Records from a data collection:
[Start of Attachment]
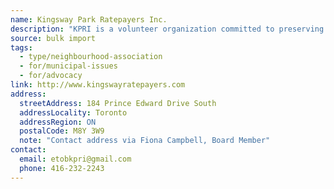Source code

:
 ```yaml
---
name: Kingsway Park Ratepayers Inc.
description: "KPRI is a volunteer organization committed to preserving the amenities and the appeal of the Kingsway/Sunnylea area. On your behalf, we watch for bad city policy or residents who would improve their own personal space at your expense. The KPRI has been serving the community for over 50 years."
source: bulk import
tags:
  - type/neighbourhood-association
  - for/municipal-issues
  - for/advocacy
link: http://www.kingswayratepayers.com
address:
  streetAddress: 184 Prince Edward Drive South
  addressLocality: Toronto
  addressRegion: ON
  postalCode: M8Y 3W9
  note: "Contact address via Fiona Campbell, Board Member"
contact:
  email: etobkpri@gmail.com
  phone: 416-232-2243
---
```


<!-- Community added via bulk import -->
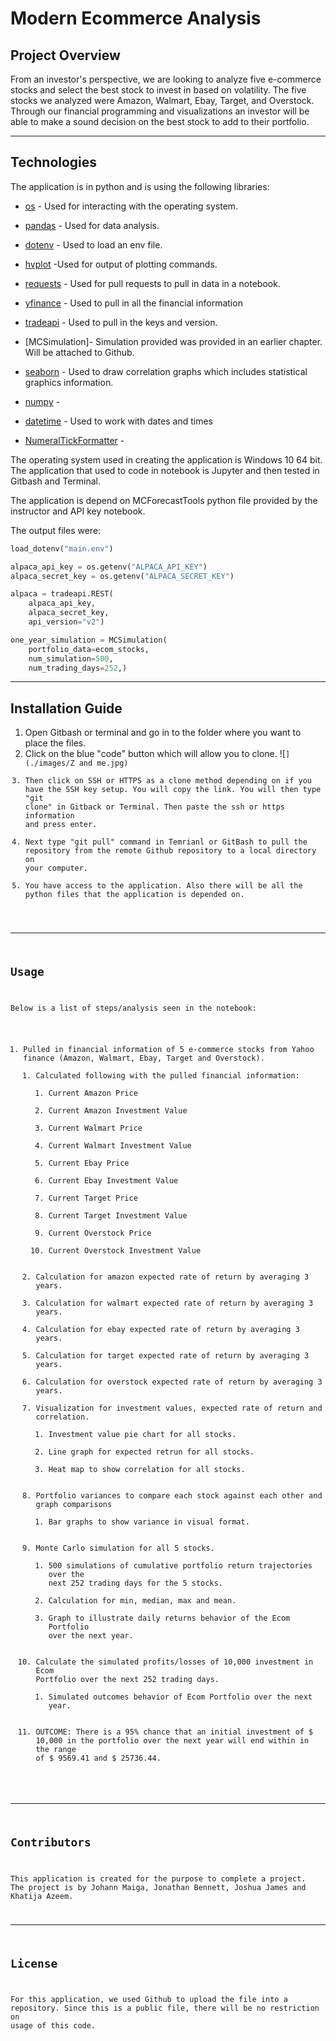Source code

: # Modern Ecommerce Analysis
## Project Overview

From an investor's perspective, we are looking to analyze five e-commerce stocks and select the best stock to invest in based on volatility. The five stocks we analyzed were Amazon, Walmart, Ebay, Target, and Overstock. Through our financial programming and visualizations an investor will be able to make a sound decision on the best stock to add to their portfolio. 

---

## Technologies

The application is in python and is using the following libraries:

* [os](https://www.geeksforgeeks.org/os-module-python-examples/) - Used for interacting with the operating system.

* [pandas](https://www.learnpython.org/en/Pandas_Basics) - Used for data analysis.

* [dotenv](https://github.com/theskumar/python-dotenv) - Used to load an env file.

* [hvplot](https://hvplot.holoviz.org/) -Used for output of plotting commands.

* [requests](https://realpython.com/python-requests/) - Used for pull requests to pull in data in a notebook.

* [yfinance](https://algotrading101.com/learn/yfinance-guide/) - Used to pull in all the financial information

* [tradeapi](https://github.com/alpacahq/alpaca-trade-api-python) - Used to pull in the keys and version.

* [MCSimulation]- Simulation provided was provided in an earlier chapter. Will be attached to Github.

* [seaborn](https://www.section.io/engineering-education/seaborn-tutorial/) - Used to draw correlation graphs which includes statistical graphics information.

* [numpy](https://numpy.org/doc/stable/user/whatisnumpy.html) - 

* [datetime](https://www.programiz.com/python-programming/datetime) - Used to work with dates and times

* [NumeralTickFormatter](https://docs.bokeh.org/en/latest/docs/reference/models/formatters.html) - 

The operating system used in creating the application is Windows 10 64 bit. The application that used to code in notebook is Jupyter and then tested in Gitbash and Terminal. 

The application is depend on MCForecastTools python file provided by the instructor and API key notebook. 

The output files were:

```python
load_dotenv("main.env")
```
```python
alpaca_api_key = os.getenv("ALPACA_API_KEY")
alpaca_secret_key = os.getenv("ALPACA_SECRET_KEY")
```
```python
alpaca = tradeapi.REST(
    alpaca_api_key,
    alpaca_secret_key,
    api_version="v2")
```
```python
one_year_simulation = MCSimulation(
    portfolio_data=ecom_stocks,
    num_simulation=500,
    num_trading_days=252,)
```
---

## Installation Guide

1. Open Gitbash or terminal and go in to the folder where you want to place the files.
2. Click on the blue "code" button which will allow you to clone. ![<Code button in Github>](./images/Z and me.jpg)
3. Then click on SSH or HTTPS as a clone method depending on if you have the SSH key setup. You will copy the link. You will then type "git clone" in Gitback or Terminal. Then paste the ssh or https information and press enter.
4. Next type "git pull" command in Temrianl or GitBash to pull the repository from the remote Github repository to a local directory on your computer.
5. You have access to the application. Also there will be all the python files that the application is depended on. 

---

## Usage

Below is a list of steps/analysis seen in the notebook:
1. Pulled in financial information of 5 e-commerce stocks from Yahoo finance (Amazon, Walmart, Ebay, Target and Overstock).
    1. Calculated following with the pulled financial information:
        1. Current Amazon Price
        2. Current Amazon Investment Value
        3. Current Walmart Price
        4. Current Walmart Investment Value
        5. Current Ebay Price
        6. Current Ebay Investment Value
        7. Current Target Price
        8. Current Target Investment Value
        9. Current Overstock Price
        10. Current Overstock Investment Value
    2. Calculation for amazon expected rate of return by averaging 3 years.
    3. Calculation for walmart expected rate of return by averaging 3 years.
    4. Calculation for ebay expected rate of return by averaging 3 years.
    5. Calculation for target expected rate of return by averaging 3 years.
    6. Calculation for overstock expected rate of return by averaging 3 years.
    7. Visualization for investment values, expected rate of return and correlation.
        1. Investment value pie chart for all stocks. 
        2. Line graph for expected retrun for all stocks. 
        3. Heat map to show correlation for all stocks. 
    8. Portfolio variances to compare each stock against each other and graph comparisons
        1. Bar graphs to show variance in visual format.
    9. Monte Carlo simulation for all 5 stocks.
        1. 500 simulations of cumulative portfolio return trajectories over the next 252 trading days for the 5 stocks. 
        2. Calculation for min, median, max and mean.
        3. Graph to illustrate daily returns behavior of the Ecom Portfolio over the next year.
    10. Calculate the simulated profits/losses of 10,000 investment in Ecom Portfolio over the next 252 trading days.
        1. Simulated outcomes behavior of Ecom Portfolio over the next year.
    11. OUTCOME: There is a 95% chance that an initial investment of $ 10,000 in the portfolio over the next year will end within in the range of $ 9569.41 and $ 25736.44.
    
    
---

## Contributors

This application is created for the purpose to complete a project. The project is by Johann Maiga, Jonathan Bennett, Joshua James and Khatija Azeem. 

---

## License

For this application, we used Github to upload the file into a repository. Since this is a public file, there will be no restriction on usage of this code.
[End of Attachment]
• TASK REQUIREMENTS
Could you return every line from the entries above in which the string "output" occurs?

• COMPLETED EXERCISE
* [hvplot](https://hvplot.holoviz.org/) -Used for output of plotting commands.
The output files were:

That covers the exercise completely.